L’élection législative de mai 2017 n’a pas drainé les grandes foules. Elle n’a pas non plus voté massivement sur les partis de l’opposition. Les démocrates algériens sont circonscrits à un rôle de figurant dans la future Assemblée populaire nationale.

Ainsi, le RCD, le FFS et le Parti des Travailleurs n’ont pas réussi à engranger plus de 40 sièges dans la chambre basse du parlement. Les trois formations politiques sont laminées et seront réduites au rôle de figurant.

Le grand perdant de ce scrutin est sans doute le Front des Forces socialistes.

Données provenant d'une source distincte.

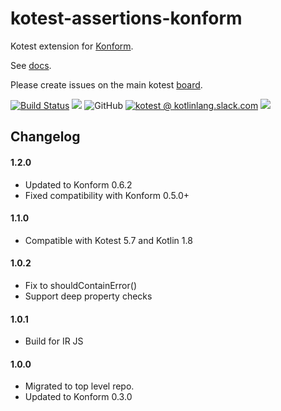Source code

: # kotest-assertions-konform

Kotest extension for [Konform](https://github.com/konform-kt/konform).

See [docs](https://kotest.io/docs/assertions/konform-matchers.html).

Please create issues on the main kotest [board](https://github.com/kotest/kotest/issues).

[![Build Status](https://github.com/kotest/kotest-assertions-konform/workflows/master/badge.svg)](https://github.com/kotest/kotest-assertions-konform/actions)
[<img src="https://img.shields.io/maven-central/v/io.kotest.extensions/kotest-assertions-konform.svg?label=latest%20release"/>](http://search.maven.org/#search|ga|1|kotest-assertions-konform)
![GitHub](https://img.shields.io/github/license/kotest/kotest-assertions-konform)
[![kotest @ kotlinlang.slack.com](https://img.shields.io/static/v1?label=kotlinlang&message=kotest&color=blue&logo=slack)](https://kotlinlang.slack.com/archives/CT0G9SD7Z)
[<img src="https://img.shields.io/nexus/s/https/oss.sonatype.org/io.kotest.extensions/kotest-assertions-konform.svg?label=latest%20snapshot"/>](https://oss.sonatype.org/content/repositories/snapshots/io/kotest/extensions/kotest-assertions-konform/)


## Changelog

#### 1.2.0

* Updated to Konform 0.6.2
* Fixed compatibility with Konform 0.5.0+

#### 1.1.0

* Compatible with Kotest 5.7 and Kotlin 1.8

#### 1.0.2

* Fix to shouldContainError()
* Support deep property checks

#### 1.0.1

* Build for IR JS

#### 1.0.0

* Migrated to top level repo.
* Updated to Konform 0.3.0
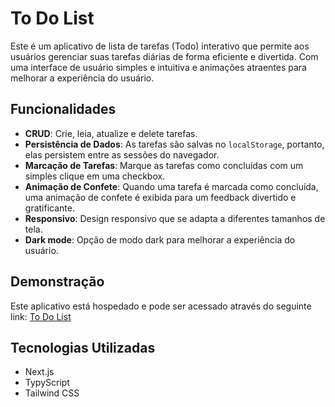 # To Do List

Este é um aplicativo de lista de tarefas (Todo) interativo que permite aos usuários gerenciar suas tarefas diárias de forma eficiente e divertida. Com uma interface de usuário simples e intuitiva e animações atraentes para melhorar a experiência do usuário.

## Funcionalidades

-   **CRUD**: Crie, leia, atualize e delete tarefas.
-   **Persistência de Dados**: As tarefas são salvas no `localStorage`, portanto, elas persistem entre as sessões do navegador.
-   **Marcação de Tarefas**: Marque as tarefas como concluídas com um simples clique em uma checkbox.
-   **Animação de Confete**: Quando uma tarefa é marcada como concluída, uma animação de confete é exibida para um feedback divertido e gratificante.
-   **Responsivo**: Design responsivo que se adapta a diferentes tamanhos de tela.
-   **Dark mode**: Opção de modo dark para melhorar a experiência do usuário.

## Demonstração

Este aplicativo está hospedado e pode ser acessado através do seguinte link: [To Do List](https://to-do-list-3an5.vercel.app/)

## Tecnologias Utilizadas

-   Next.js
-   TypyScript
-   Tailwind CSS
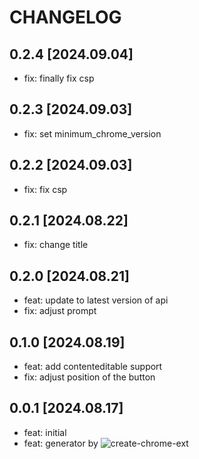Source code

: # CHANGELOG

## 0.2.4 [2024.09.04]

- fix: finally fix csp

## 0.2.3 [2024.09.03]

- fix: set minimum_chrome_version

## 0.2.2 [2024.09.03]

- fix: fix csp

## 0.2.1 [2024.08.22]

- fix: change title

## 0.2.0 [2024.08.21]

- feat: update to latest version of api
- fix: adjust prompt

## 0.1.0 [2024.08.19]

- feat: add contenteditable support
- fix: adjust position of the button

## 0.0.1 [2024.08.17]

- feat: initial
- feat: generator by ![create-chrome-ext](https://github.com/guocaoyi/create-chrome-ext)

Le parti fondé par feu Hocine Aït Ahmed a vu son nombre de députés réduit de 27 lors des législatives de 2012 à 14 lors de l’élection de cette année. Pis, le parti, qui a toujours revendiqué une dimension nationale, est réduit à son fief traditionnel. Il n’a pu obtenir des sièges qu’à Alger, Tizi-Ouzou, Béjaïa, Bouira et Boumerdès et un autre dans l’émigration.

Plus que cela, le premier secrétaire national de ce parti, Abdelmalek Bouchafa, n’a pas réussi à se faire élire dans sa ville natale de Constantine dans laquelle le parti a obtenu deux sièges en 2012. Dans sa première réaction, le FFS considère que la « l’abstention est les bulletins nuls sont les vainqueurs » de cette élection. Pour cette formation, seul le pouvoir est responsable de cette situation.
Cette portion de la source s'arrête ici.